This week marked our last days of the field season. Having spent the previous three months digging 44 soil pits, locating 44 plot centers in the remote reaches of the Buffalo Field Office, establishing 132 transects and identifying the grasses, wildflowers, shrubs, and trees along each of them, and spending hours upon hours driving, I will truly miss our time outside. Now begins the real work: data entry.
Oh, is it brutal. Alas, if data are to be collected, they must eventually be stored properly. We will be spending the next week or so organizing every piece of datum we’ve collected this summer in a way so that they will be easy to find and navigate through. This involves going through each of our plot photos (there are 176 photographs total) into digital folders also containing scanned copies of our field data forms. We will also need, after entering our data into the Database for Inventory, Monitoring and Assessment (DIMA), to generate DIMA reports for other employees at our Field Office. Unfortunately, we’ve spent the entire field season entering our data into an outdated version of DIMA, and to generate the final reports we need, the newest version is required. This is where we’ve hit our most significant roadblock, but we will overcome. First, coffee. And I suppose a picture of a lake since it’s the only other photograph I have currently.

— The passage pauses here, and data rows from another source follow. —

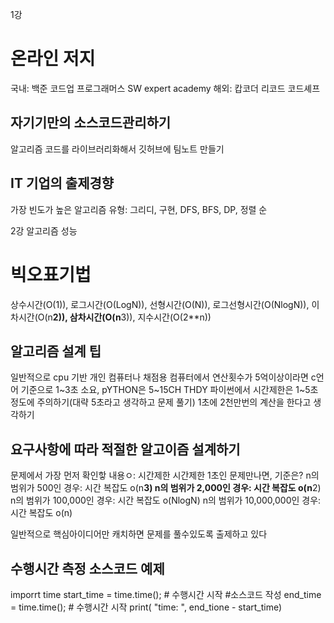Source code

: 1강
# 온라인 저지 
국내: 백준 코드업 프로그래머스 SW expert academy
해외: 캅코더 리코드 코드셰프

## 자기기만의 소스코드관리하기
알고리즘 코드를 라이브러리화해서 깃허브에 팀노트 만들기

## IT 기업의 출제경향
가장 빈도가 높은 알고리즘 유형: 그리디, 구현, DFS, BFS, DP, 정렬 순


2강 알고리즘 성능
# 빅오표기법
상수시간(O(1)), 로그시간(O(LogN)), 선형시간(O(N)), 로그선형시간(O(NlogN)), 이차시간(O(n**2)), 삼차시간(O(n**3)), 지수시간(O(2**n))

## 알고리즘 설계 팁 
일반적으로 cpu 기반 개인 컴퓨터나 채점용 컴퓨터에서 연산횟수가 5억이상이라면 c언어 기준으로 1~3초 소요, pYTHON은 5~15CH THDY
파이썬에서 시간제한은 1~5초정도에 주의하기(대략 5초라고 생각하고 문제 풀기)
1초에 2천만번의 계산을 한다고 생각하기

## 요구사항에 따라 적절한 알고이즘 설계하기
문제에서 가장 먼저 확인핳 내용ㅇ: 시간제한
시간제한 1초인 문제만나면, 기준은?
n의 범위가 500인 경우: 시간 복잡도 o(n**3)
n의 범위가 2,000인 경우: 시간 복잡도 o(n**2)
n의 범위가 100,000인 경우: 시간 복잡도 o(NlogN)
n의 범위가 10,000,000인 경우: 시간 복잡도 o(n)

일반적으로 핵심아이디어만 캐치하면 문제를 풀수있도록 출제하고 있다

## 수행시간 측정 소스코드 예제
imporrt time
start_time = time.time(); # 수행시간 시작
#소스코드 작성
end_time = time.time(); # 수행시간 시작
print( "time: ", end_tione - start_time)

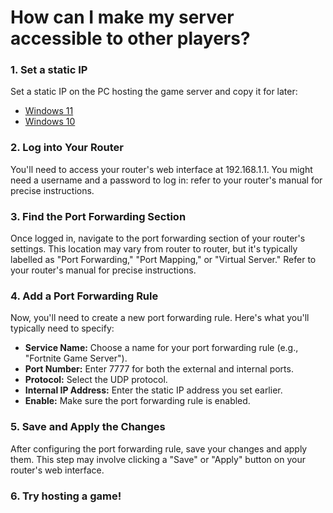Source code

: # How can I make my server accessible to other players?

### 1. Set a static IP

Set a static IP on the PC hosting the game server and copy it for later:

- [Windows 11](https://pureinfotech.com/set-static-ip-address-windows-11/)
- [Windows 10](https://pureinfotech.com/set-static-ip-address-windows-10/)


### 2. Log into Your Router

You'll need to access your router's web interface at 192.168.1.1.
You might need a username and a password to log in: refer to your router's manual for precise instructions.

### 3. Find the Port Forwarding Section

Once logged in, navigate to the port forwarding section of your router's settings. 
This location may vary from router to router, but it's typically labelled as "Port Forwarding," "Port Mapping," or "Virtual Server."
Refer to your router's manual for precise instructions.

### 4. Add a Port Forwarding Rule

Now, you'll need to create a new port forwarding rule. Here's what you'll typically need to specify:

- **Service Name:** Choose a name for your port forwarding rule (e.g., "Fortnite Game Server").
- **Port Number:** Enter 7777 for both the external and internal ports.
- **Protocol:** Select the UDP protocol.
- **Internal IP Address:** Enter the static IP address you set earlier.
- **Enable:** Make sure the port forwarding rule is enabled.

### 5. Save and Apply the Changes

After configuring the port forwarding rule, save your changes and apply them. 
This step may involve clicking a "Save" or "Apply" button on your router's web interface.

### 6. Try hosting a game!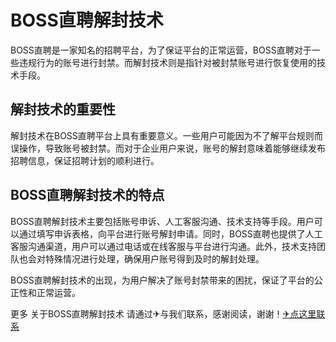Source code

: # BOSS直聘解封技术

BOSS直聘是一家知名的招聘平台，为了保证平台的正常运营，BOSS直聘对于一些违规行为的账号进行封禁。而解封技术则是指针对被封禁账号进行恢复使用的技术手段。

## 解封技术的重要性

解封技术在BOSS直聘平台上具有重要意义。一些用户可能因为不了解平台规则而误操作，导致账号被封禁。而对于企业用户来说，账号的解封意味着能够继续发布招聘信息，保证招聘计划的顺利进行。

## BOSS直聘解封技术的特点

BOSS直聘解封技术主要包括账号申诉、人工客服沟通、技术支持等手段。用户可以通过填写申诉表格，向平台进行账号解封申请。同时，BOSS直聘也提供了人工客服沟通渠道，用户可以通过电话或在线客服与平台进行沟通。此外，技术支持团队也会对特殊情况进行处理，确保用户账号得到及时的解封处理。

BOSS直聘解封技术的出现，为用户解决了账号封禁带来的困扰，保证了平台的公正性和正常运营。

更多 关于BOSS直聘解封技术 请通过✈与我们联系，感谢阅读，谢谢！[✈点这里联系](https://ss.k02.cc)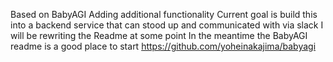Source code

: Based on BabyAGI
Adding additional functionality
Current goal is build this into a backend service that can stood up and communicated with via slack
I will be rewriting the Readme at some point 
In the meantime the BabyAGI readme is a good place to start
https://github.com/yoheinakajima/babyagi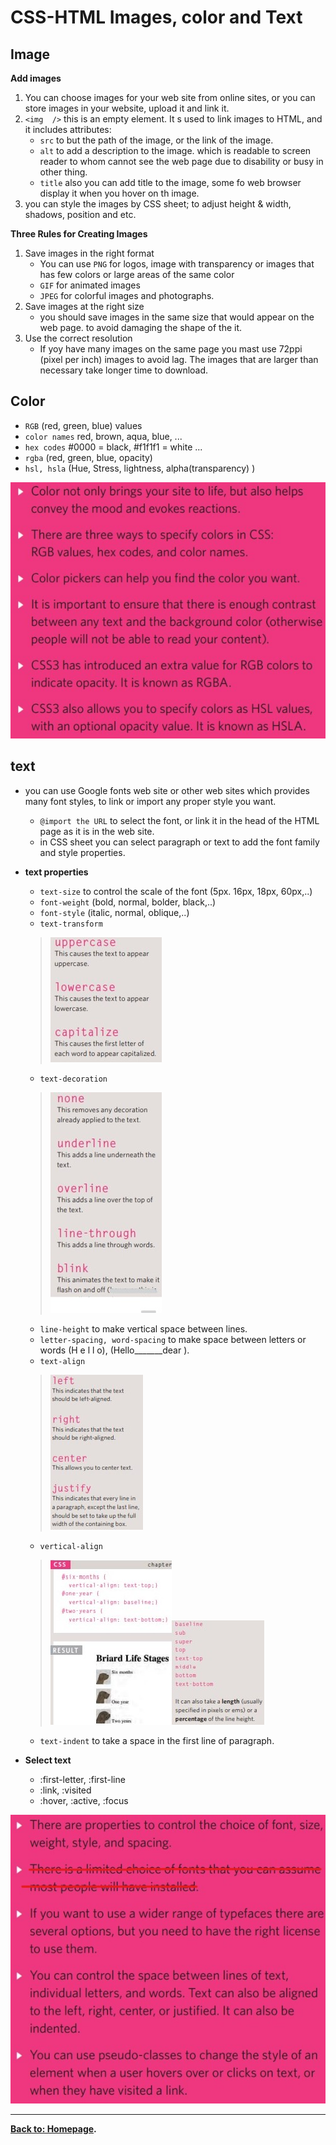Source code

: # CSS-HTML Images, color and Text

## Image
**Add images**
1. You can choose images for your web site from online sites, or you can store images in your website, upload it and link it. 
2. `<img  />` this is an empty element. It s used to link images to HTML, and it includes attributes:
    * `src` to but the path of the image, or the link of the image.
    * `alt` to add a description to the image. which is readable to screen reader to whom cannot see the web page due to disability or busy in other thing.
    * `title` also you can add title to the image,  some fo web browser display it when you hover on th image.
3. you can style the images by CSS sheet; to adjust height & width, shadows, position and etc.

**Three Rules for Creating Images** 
1. Save images in the right format
   * You can use `PNG` for logos, image with transparency or images that has few colors or large areas of the same color
   * `GIF` for animated images 
   * `JPEG` for colorful images and photographs.
2. Save images at the right size
    * you should save images in the same size that would appear on the web page. to avoid damaging the shape of the it. 
3. Use the correct resolution
    * If  yoy have many images on the same page you mast use 72ppi (pixel per inch) images to avoid lag. The images that are larger than necessary take longer time to download.
## Color
    
* `RGB` (red, green, blue) values 
* `color names` red, brown, aqua, blue, ...  
* `hex codes` #0000 = black, #f1f1f1 = white ...
* `rgba` (red, green, blue, opacity)
* `hsl, hsla` (Hue, Stress, lightness, alpha(transparency) )

![color](color.jpg)

## text

* you can use Google fonts web site or other web sites which provides many font styles, to link or import any proper style you want.
    * `@import the URL` to select the font, or link it in the head of the HTML page as it is in the web site. 
    * in CSS sheet you can select paragraph or text to add the font family and style properties.
* **text properties**
    * `text-size` to control the scale of the font (5px. 16px, 18px, 60px,..)
    * `font-weight` (bold, normal, bolder, black,..)
    * `font-style` (italic, normal, oblique,..)
    * `text-transform` 
     > ![TT](text-t.jpg) 
    * `text-decoration`
     > ![td](text-d.jpg)
    * `line-height` to make vertical space between lines.
    * `letter-spacing, word-spacing` to make space between letters or words (H e l l o), (Hello_______dear ).
    * `text-align` 
    >![textI](text-i.jpg)
    * `vertical-align`
    >![ver](ver-a.jpg)![ver](ver-a01.jpg)
    * `text-indent` to take a space in the first line of paragraph.

* **Select text**
    * :first-letter, :first-line
    * :link, :visited
    * :hover, :active, :focus

![txt](text.jpg)

***

**[Back to: Homepage](https://omarhumamah.github.io/reading-note/).**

Once we get through this period of our internship, only one month will remain of my time in the Buffalo Field Office. Five months never sounded like an especially long time to me, but even so it is remarkable how quickly my time in Wyoming has flown by. This has been an invaluable experience for me thus far. I’ve expanded my resume, and I’ve gotten to live in a beautiful place surrounded by endless outdoor opportunities. I can only hope my next work experience is just as memorable.